Fox Business reports business travel costs will jump next year. According to an American Express survey they cited, the cost of business travel will continue upward next year on the heels of news airlines, and even hotels (Chicago Tribune article), are squeezing travelers to make their ends meet. Just a while back, the DOT fined a host of travel entities including Orbitz (which took most of the heat) for fees that were, at best, “glitches” in the respective online advertising schemes therein.
Enterprise Rent A Car pulls their Orbitz listings because of high commissions supposedly, even after posting what amounts to record profits so far this year. The list of disgruntled service providers is growing too. The only real mystery here seems to be how anyone can report a positive outlook in some travel sectors?

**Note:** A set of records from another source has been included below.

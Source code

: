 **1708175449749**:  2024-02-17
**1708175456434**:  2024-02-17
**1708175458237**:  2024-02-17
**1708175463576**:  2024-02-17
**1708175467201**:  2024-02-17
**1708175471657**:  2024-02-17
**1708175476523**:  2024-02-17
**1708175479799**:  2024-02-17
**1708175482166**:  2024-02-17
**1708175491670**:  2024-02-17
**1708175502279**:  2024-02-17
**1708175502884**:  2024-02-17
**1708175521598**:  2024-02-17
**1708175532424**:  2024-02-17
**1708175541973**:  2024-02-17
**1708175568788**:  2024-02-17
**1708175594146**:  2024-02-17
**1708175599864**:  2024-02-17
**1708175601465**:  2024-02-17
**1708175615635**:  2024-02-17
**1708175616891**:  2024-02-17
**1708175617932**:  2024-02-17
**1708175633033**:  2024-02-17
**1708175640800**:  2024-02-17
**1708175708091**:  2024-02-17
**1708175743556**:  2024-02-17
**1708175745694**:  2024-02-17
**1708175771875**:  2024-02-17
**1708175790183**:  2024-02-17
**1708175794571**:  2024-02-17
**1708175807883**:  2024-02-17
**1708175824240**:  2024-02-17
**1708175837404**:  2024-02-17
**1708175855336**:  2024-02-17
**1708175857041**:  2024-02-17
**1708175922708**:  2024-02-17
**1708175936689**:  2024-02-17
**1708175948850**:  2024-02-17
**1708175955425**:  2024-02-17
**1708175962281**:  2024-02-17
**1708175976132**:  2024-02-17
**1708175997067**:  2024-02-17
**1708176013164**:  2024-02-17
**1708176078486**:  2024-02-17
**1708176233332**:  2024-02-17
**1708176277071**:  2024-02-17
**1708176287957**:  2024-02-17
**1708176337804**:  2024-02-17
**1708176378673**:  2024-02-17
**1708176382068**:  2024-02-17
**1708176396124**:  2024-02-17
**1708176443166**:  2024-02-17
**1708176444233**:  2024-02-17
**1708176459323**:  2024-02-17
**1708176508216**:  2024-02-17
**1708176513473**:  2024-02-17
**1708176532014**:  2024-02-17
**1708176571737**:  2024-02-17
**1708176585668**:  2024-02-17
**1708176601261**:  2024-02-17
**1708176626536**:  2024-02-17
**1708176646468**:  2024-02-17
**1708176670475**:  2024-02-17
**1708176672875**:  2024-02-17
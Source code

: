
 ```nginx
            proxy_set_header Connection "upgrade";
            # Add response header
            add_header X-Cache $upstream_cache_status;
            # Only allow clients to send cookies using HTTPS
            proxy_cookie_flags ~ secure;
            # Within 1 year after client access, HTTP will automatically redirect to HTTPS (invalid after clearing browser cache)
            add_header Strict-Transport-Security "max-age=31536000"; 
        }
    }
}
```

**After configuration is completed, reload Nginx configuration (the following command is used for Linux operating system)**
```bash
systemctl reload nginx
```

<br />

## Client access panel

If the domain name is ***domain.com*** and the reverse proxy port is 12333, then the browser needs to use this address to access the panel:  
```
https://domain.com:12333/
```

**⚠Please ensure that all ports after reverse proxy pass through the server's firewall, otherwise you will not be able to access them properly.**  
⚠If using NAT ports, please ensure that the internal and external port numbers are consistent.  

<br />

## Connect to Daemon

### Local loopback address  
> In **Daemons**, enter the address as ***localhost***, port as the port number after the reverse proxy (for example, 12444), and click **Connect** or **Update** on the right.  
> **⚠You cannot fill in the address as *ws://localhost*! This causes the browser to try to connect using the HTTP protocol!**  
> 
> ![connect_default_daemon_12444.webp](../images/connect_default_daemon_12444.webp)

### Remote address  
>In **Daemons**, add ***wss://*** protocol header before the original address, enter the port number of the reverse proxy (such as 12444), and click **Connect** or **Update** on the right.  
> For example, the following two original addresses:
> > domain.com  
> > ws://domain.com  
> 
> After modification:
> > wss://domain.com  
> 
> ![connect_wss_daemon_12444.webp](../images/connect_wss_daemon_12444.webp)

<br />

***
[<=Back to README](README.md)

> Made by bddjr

Switch to the demand side of the economics class for a moment now.
Hoteliers meeting in Tampa for talks about the upcoming 2012 Republican National Convention there, expected the “same old-same old” when their luncheon satisfaction suddenly became heartburn. The convention organizers wanted to toss out the old agreements and hammer out better prices! Yippeekayay, could be heard across the bay at the beaches, and inland, above the roar of roller coasters at an empty Busch Gardens. Okay, maybe not totally empty.
It’s time everyone in the industry got real. We need to “get it” as my friend Ronn Torossian, veteran and edgy PR guru in NY puts it in his book. Some 1400 plus hotels and leisure outfits in the UK along went belly up in 2010 according to Big Hospitality. Whoever thinks they are fooling whom, the hospitality industry is hurting, and badly. The chart below from the US Census reveals just a bit of the indicative goings in Florida alone. Net job flows, particularly in key counties like Orange, were extremely negative.

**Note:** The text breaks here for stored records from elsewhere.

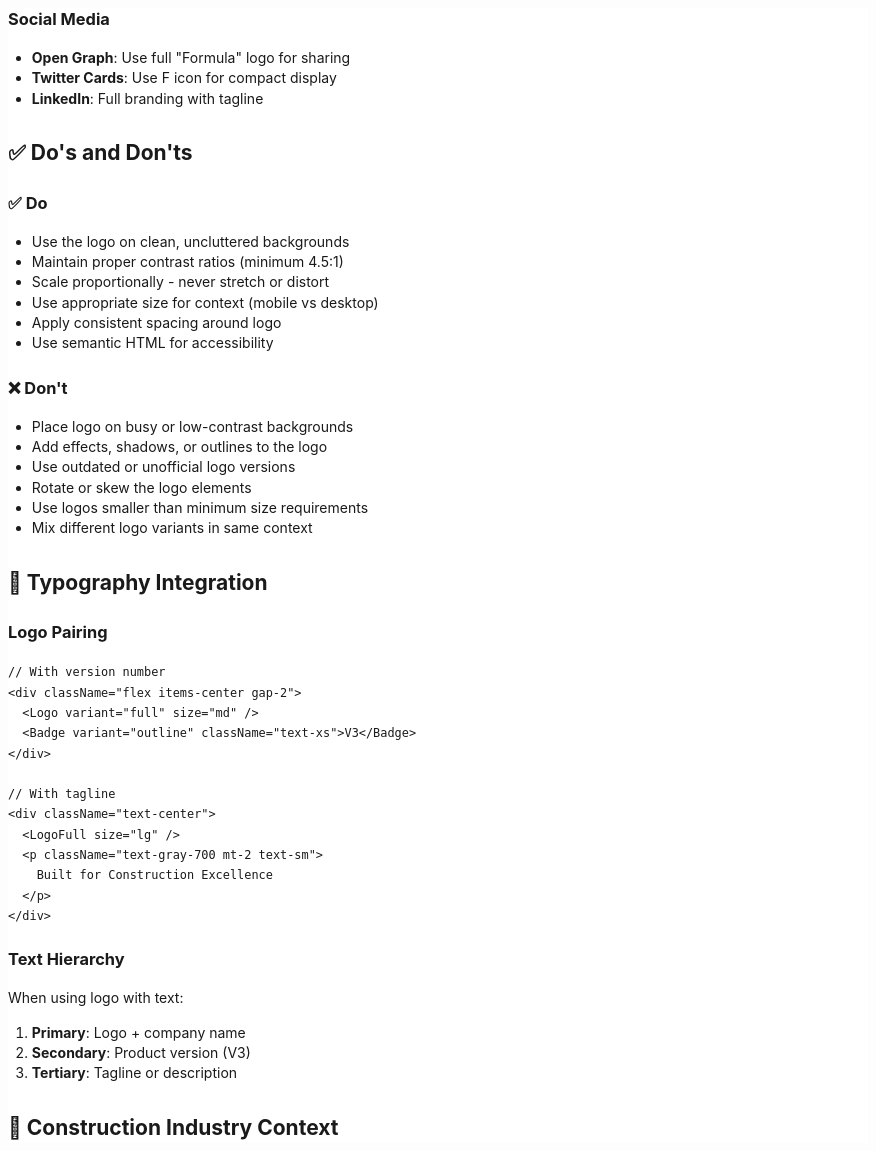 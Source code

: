 ### Social Media
- **Open Graph**: Use full "Formula" logo for sharing
- **Twitter Cards**: Use F icon for compact display
- **LinkedIn**: Full branding with tagline

## ✅ Do's and Don'ts

### ✅ Do
- Use the logo on clean, uncluttered backgrounds
- Maintain proper contrast ratios (minimum 4.5:1)
- Scale proportionally - never stretch or distort
- Use appropriate size for context (mobile vs desktop)
- Apply consistent spacing around logo
- Use semantic HTML for accessibility

### ❌ Don't
- Place logo on busy or low-contrast backgrounds  
- Add effects, shadows, or outlines to the logo
- Use outdated or unofficial logo versions
- Rotate or skew the logo elements
- Use logos smaller than minimum size requirements
- Mix different logo variants in same context

## 📝 Typography Integration

### Logo Pairing
```tsx
// With version number
<div className="flex items-center gap-2">
  <Logo variant="full" size="md" />
  <Badge variant="outline" className="text-xs">V3</Badge>
</div>

// With tagline
<div className="text-center">
  <LogoFull size="lg" />
  <p className="text-gray-700 mt-2 text-sm">
    Built for Construction Excellence
  </p>
</div>
```

### Text Hierarchy
When using logo with text:
1. **Primary**: Logo + company name
2. **Secondary**: Product version (V3)
3. **Tertiary**: Tagline or description

## 🎯 Construction Industry Context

One has to wonder if some markets react to news rather than making any? Bloomberg’s consumer comfort index (COMFCOMF:IND – upper left courtesy Bloomberg) is a decent way to determine just how bad spending habits, and therefore profits on the provider end might be. Come on, let’s face it too, the news that McDonald’s may hire 50,000 can be perceived two ways. Growth in fast food is not great news for restaurants and hotels is it now? A lot depends on who one listens to, and the way they count their beans, so to speak.
The National Restaurant Association reports things one way (as seen in the video below), and others in the industry paint an almost entirely different reality. The LA Times reported not long ago on the more than 9,400 US restaurant closings this year as of the time of their posting in August, via NPD Group reporting. Another report out of NPD Group shows an interesting trend for 2011, more diners drinking tap water instead of drinking soft drinks or other menu beverages. Now there’s a Bloomberg item to chart – Sorry, but I can just see Gordon Ramseay cussing out a hotel owner because the water did not arrive fast enough, etc. Wow – things are really looking up.

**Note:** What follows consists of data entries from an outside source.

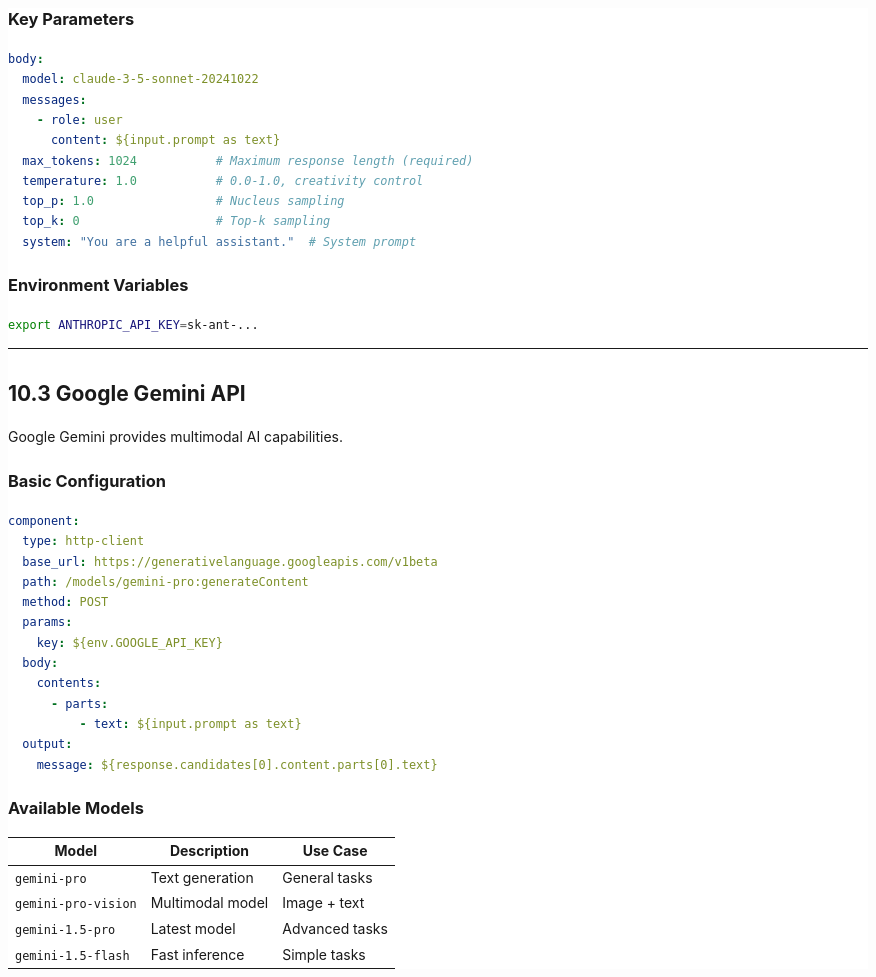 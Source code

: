 ### Key Parameters

```yaml
body:
  model: claude-3-5-sonnet-20241022
  messages:
    - role: user
      content: ${input.prompt as text}
  max_tokens: 1024           # Maximum response length (required)
  temperature: 1.0           # 0.0-1.0, creativity control
  top_p: 1.0                 # Nucleus sampling
  top_k: 0                   # Top-k sampling
  system: "You are a helpful assistant."  # System prompt
```

### Environment Variables

```bash
export ANTHROPIC_API_KEY=sk-ant-...
```

---

## 10.3 Google Gemini API

Google Gemini provides multimodal AI capabilities.

### Basic Configuration

```yaml
component:
  type: http-client
  base_url: https://generativelanguage.googleapis.com/v1beta
  path: /models/gemini-pro:generateContent
  method: POST
  params:
    key: ${env.GOOGLE_API_KEY}
  body:
    contents:
      - parts:
          - text: ${input.prompt as text}
  output:
    message: ${response.candidates[0].content.parts[0].text}
```

### Available Models

| Model | Description | Use Case |
|-------|-------------|----------|
| `gemini-pro` | Text generation | General tasks |
| `gemini-pro-vision` | Multimodal model | Image + text |
| `gemini-1.5-pro` | Latest model | Advanced tasks |
| `gemini-1.5-flash` | Fast inference | Simple tasks |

An industry leader of merit (whom I won’t mention now) recently met with us over lunch to discuss just this situation. The gist of that meeting was; “When all is said and done, no one out there can show any viable model that supports the premise there’s room for growth in hospitality under the current circumstances.” At least this is the way I understood his statements. Like the overall economic situation, we seem to be caught in a quagmire – surrounded by vested business interests, politics, and a myriad mob of confused players. Surely, somewhere out there, a lonely hotel owner is asking the question; “With all this recovery news, why can’t I get any bookings?” I hope some of those will come and tell their stories – most reports these days seem like guesswork to me.